To address any potential limitations, FirecREST schedules a job to transfer data to S3 using the multipart upload protocol. This process is entirely transparent to the user and ensures that the S3 object becomes accessible only once the transfer is successfully completed.
Once the presigned URL is provided by FirecREST, users can access the S3 bucket without any restrictions.

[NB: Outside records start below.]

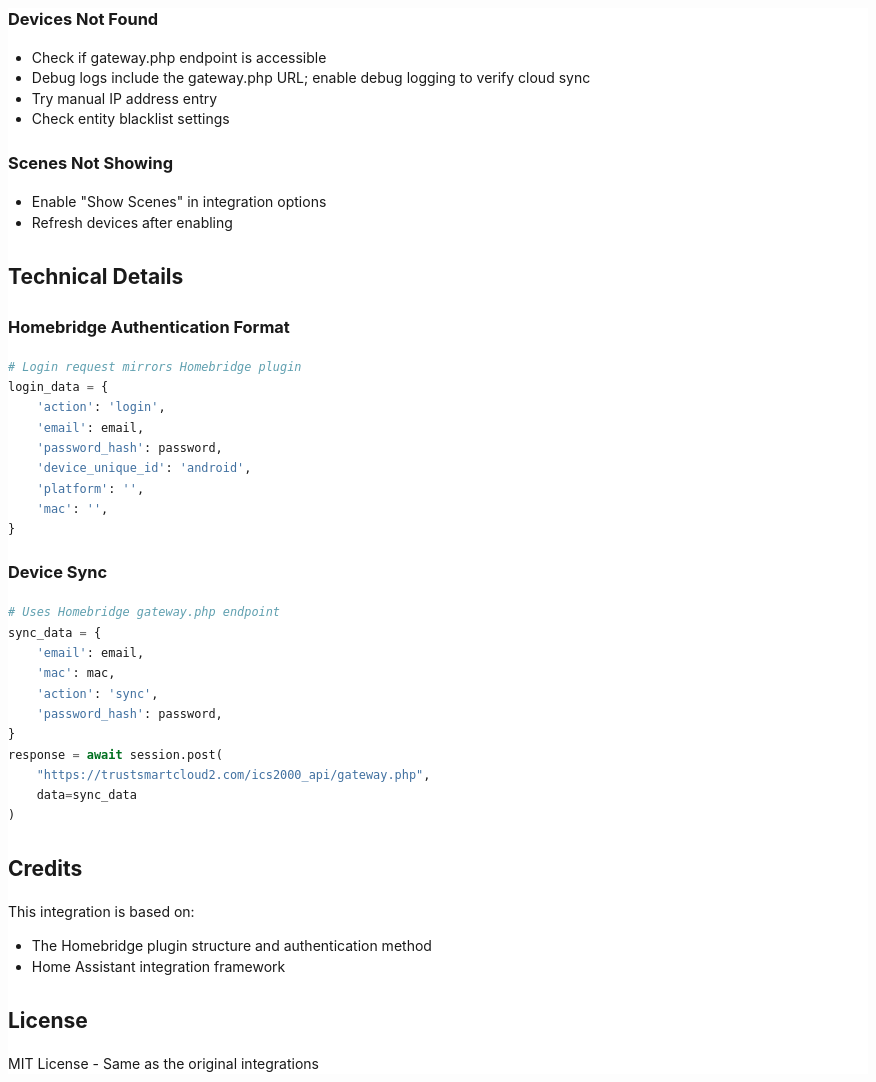 ### Devices Not Found
- Check if gateway.php endpoint is accessible
- Debug logs include the gateway.php URL; enable debug logging to verify cloud sync
- Try manual IP address entry
- Check entity blacklist settings

### Scenes Not Showing
- Enable "Show Scenes" in integration options
- Refresh devices after enabling

## Technical Details

### Homebridge Authentication Format
```python
# Login request mirrors Homebridge plugin
login_data = {
    'action': 'login',
    'email': email,
    'password_hash': password,
    'device_unique_id': 'android',
    'platform': '',
    'mac': '',
}
```

### Device Sync
```python
# Uses Homebridge gateway.php endpoint
sync_data = {
    'email': email,
    'mac': mac,
    'action': 'sync',
    'password_hash': password,
}
response = await session.post(
    "https://trustsmartcloud2.com/ics2000_api/gateway.php",
    data=sync_data
)
```

## Credits

This integration is based on:
- The Homebridge plugin structure and authentication method
- Home Assistant integration framework

## License

MIT License - Same as the original integrations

The maximum file size allowed for a single download by S3 accommodates even large exported data files, in a single transfer.
The diagram below illustrates the sequence of calls required to correctly process a download.
- The user calls API resource
transfer/download
of thefilesystem
endpoint providing the following parameterpath
: source of the file in the HPC cluster
- FirecREST processes the request and creates a dedicated bucket on S3 for the specific user (the same can be used for file transfer upload).
- FirecREST schedules the data transfer job and responds to the user with the followng data:
downloadUrl
: the presigned URL to access the S3 object containing the requested datatransferJob
: information to track the data transfer job
- The transfer job generates an S3 object within the user's designated bucket, labeled with the file name and uniquely tagged with a UUID. It automatically transfers data from the specified source into the bucket, utilizing the multipart upload protocol
- Once the transfer is complete, the user can access the S3 object in the bucket until the expiration period ends
Although single-file download is an option, S3 supports HTTP Range Request, which can be used to parallelly download chunks of a file stored in the S3 bucket.